* SUPPLIED DATA:

* * *

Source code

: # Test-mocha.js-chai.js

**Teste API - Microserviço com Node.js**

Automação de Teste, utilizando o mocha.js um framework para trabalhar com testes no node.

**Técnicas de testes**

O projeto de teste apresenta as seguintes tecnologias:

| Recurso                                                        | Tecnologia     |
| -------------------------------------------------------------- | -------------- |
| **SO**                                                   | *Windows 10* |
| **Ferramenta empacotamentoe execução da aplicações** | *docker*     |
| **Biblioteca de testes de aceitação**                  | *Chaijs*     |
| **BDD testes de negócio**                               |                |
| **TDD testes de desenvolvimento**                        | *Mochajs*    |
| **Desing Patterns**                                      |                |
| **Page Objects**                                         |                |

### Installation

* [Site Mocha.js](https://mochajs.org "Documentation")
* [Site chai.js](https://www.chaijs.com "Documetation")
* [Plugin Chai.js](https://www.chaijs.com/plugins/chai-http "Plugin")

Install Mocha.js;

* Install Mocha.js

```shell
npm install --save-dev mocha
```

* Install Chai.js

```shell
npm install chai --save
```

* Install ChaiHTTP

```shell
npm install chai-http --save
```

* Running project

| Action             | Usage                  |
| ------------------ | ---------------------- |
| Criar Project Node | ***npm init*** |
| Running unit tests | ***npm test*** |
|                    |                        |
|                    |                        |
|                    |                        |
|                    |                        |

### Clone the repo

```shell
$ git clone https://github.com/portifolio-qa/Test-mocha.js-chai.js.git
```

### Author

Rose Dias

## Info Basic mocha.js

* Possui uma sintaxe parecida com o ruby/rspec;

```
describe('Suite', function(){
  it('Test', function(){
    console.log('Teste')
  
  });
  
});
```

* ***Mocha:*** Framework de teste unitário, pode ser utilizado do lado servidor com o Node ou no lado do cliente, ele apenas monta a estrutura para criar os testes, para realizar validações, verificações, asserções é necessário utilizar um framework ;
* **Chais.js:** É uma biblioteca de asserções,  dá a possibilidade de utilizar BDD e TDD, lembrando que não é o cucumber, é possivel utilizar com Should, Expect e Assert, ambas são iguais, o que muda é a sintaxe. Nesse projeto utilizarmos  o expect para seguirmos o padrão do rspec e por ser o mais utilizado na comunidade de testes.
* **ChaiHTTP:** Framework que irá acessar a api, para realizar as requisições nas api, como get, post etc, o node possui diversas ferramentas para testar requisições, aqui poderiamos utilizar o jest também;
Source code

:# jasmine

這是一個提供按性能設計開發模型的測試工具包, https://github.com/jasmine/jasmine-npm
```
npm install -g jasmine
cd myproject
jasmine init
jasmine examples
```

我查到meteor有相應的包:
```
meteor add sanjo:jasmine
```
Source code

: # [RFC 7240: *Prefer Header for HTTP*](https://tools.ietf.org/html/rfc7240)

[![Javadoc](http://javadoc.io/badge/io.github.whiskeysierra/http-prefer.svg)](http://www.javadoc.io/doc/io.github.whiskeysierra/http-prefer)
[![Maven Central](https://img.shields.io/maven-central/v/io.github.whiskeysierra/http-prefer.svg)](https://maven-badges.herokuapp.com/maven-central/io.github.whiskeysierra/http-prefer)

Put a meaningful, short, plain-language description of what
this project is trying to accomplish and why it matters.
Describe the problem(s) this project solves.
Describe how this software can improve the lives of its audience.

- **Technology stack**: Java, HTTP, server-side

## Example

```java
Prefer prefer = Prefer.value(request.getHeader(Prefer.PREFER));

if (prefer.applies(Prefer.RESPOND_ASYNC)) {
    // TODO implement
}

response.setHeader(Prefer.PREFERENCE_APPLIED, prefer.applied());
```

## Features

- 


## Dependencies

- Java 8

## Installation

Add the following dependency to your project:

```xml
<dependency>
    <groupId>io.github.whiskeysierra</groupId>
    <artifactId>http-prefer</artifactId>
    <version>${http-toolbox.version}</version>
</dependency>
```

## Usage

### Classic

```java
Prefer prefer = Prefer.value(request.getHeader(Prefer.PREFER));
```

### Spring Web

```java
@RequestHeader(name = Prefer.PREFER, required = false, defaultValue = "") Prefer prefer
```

* * *

* ABOUT THIS TASK:
Could you please copy the lines above exactly, beginning at the first and ending at the line that contains "empacotamentoe execução da"?

* ANSWER BOX:
Source code

: # Test-mocha.js-chai.js

**Teste API - Microserviço com Node.js**

Automação de Teste, utilizando o mocha.js um framework para trabalhar com testes no node.

**Técnicas de testes**

O projeto de teste apresenta as seguintes tecnologias:

| Recurso                                                        | Tecnologia     |
| -------------------------------------------------------------- | -------------- |
| **SO**                                                   | *Windows 10* |
| **Ferramenta empacotamentoe execução da aplicações** | *docker*     |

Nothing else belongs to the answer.